▶ **Exercise requirements**: Please repeat exactly the lines below from the one containing "Note that the" down to the one containing "Such tests are", both included, and nothing else.

▶ **Recorded information**:
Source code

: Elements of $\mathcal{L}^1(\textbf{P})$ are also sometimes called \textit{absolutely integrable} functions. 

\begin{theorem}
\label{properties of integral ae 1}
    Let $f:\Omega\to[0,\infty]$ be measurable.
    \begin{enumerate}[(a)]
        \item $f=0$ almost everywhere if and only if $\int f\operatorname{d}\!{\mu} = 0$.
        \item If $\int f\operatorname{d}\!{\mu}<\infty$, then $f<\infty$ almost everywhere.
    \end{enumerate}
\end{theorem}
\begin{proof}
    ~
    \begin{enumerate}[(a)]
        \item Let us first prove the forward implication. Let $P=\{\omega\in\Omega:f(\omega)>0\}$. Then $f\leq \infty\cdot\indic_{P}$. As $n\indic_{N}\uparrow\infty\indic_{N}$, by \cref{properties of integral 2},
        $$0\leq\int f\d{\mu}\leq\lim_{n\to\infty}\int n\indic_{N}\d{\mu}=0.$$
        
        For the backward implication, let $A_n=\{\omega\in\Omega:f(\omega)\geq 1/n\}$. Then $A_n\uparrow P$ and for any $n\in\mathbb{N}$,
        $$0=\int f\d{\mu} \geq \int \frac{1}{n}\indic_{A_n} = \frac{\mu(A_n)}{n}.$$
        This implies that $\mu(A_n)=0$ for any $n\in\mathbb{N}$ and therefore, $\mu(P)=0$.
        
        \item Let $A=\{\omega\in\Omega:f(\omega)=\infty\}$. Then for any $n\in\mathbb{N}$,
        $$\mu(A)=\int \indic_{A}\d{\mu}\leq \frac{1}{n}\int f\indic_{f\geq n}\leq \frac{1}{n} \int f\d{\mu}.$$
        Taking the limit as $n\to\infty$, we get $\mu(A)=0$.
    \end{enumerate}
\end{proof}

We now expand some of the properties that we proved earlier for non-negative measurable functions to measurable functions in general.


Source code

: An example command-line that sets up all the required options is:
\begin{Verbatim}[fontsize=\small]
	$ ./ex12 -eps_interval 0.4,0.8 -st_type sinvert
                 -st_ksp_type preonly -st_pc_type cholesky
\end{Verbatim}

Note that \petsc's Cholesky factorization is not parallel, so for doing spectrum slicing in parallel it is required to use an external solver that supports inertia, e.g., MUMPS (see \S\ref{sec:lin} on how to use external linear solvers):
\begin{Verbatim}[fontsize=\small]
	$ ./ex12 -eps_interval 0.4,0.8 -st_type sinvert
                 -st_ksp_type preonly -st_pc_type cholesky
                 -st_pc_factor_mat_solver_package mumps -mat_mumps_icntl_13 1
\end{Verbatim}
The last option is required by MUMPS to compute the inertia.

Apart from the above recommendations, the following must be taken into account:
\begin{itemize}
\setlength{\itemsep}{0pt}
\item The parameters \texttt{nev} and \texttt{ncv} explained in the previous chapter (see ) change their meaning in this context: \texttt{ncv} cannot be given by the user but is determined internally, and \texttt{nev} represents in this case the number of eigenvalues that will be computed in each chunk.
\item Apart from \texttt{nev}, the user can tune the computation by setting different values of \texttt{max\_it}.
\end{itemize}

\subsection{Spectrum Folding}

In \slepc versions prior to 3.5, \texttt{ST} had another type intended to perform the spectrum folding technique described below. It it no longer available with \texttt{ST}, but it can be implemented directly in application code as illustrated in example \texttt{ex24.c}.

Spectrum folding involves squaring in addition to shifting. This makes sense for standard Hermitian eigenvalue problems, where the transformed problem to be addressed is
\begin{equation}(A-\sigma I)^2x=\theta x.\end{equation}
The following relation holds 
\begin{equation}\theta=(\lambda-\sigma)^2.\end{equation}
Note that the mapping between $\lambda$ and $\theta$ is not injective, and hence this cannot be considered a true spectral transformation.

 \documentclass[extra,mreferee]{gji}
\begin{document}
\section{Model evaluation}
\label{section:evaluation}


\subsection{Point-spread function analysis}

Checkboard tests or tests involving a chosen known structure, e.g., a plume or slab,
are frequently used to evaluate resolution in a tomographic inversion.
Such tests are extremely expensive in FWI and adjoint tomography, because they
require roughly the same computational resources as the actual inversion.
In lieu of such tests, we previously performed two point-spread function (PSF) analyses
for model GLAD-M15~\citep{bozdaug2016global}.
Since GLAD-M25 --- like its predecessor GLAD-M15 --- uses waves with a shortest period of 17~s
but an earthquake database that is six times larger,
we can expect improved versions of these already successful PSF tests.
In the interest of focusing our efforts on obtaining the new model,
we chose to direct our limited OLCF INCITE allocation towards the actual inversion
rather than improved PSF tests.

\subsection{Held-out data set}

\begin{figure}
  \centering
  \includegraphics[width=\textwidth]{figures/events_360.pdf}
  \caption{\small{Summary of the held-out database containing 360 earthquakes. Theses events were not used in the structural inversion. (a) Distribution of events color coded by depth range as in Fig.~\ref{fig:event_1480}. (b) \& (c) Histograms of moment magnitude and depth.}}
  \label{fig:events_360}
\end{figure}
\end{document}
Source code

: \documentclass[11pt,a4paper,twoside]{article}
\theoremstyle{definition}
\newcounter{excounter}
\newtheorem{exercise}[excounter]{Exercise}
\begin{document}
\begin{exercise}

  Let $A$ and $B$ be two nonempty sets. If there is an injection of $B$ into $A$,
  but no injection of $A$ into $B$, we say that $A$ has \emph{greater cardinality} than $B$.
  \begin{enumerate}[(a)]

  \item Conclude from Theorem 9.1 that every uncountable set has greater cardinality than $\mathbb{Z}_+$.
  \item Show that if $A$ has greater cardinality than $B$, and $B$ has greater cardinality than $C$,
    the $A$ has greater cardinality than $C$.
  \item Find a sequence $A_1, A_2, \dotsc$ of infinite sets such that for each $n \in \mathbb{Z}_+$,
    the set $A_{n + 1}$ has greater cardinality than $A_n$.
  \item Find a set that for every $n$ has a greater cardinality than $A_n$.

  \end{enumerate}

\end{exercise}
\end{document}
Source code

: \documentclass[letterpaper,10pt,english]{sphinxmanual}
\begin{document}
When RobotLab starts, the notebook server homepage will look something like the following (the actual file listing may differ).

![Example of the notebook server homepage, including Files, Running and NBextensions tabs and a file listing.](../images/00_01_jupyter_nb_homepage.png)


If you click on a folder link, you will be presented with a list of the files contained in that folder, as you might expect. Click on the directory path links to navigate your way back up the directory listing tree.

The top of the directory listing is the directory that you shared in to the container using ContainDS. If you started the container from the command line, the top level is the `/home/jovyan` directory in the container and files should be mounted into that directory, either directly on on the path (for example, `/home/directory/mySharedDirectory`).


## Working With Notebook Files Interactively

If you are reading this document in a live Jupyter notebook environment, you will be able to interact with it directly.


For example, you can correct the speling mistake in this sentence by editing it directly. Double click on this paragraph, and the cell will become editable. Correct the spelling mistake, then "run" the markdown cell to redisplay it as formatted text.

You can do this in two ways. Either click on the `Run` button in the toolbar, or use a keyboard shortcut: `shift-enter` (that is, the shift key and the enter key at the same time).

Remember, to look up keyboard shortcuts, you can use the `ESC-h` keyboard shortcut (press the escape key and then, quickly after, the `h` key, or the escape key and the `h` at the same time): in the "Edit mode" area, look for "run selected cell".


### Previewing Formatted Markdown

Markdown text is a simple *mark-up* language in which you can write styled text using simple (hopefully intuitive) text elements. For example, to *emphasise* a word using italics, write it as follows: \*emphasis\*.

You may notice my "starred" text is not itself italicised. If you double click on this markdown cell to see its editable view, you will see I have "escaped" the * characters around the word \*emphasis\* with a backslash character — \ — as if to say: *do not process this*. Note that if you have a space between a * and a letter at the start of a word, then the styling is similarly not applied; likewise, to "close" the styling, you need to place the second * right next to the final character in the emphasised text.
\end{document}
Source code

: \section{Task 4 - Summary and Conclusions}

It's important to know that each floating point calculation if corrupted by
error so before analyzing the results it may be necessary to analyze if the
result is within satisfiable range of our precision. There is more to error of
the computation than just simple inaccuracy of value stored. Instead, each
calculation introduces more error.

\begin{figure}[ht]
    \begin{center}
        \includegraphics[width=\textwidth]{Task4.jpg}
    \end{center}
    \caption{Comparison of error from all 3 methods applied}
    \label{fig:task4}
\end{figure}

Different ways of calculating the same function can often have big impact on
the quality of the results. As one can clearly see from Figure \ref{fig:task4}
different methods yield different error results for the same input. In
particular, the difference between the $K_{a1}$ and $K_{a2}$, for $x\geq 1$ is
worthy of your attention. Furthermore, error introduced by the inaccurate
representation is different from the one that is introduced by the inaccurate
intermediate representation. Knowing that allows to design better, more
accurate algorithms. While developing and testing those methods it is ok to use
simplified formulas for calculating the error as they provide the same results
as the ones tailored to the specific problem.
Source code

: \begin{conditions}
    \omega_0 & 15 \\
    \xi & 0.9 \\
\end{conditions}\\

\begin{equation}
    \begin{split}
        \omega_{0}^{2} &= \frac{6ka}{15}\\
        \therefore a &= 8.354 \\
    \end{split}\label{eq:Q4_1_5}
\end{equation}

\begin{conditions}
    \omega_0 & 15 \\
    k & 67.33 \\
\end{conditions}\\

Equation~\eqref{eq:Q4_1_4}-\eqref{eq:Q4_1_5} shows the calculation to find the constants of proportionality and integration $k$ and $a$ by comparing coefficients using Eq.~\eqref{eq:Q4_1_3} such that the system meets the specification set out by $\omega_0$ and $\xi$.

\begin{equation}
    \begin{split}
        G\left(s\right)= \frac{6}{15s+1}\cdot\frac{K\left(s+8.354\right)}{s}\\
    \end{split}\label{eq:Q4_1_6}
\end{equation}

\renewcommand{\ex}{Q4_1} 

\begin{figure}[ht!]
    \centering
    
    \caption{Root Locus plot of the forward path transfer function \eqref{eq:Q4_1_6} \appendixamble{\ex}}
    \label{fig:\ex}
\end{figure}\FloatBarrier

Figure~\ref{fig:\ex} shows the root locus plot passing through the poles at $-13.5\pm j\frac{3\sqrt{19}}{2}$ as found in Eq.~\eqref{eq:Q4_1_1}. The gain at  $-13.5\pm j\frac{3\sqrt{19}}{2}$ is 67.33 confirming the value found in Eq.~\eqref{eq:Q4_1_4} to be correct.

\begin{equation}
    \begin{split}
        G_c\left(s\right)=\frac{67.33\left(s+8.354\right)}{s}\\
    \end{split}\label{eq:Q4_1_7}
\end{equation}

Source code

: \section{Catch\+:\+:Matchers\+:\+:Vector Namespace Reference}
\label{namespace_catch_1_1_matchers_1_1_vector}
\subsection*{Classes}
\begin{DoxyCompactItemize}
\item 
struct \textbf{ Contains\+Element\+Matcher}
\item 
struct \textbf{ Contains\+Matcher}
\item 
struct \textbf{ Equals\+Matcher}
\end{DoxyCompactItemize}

▶ **Answer for this exercise**:
Note that the mapping between $\lambda$ and $\theta$ is not injective, and hence this cannot be considered a true spectral transformation.

 \documentclass[extra,mreferee]{gji}
\begin{document}
\section{Model evaluation}
\label{section:evaluation}


\subsection{Point-spread function analysis}

Checkboard tests or tests involving a chosen known structure, e.g., a plume or slab,
are frequently used to evaluate resolution in a tomographic inversion.
Such tests are extremely expensive in FWI and adjoint tomography, because they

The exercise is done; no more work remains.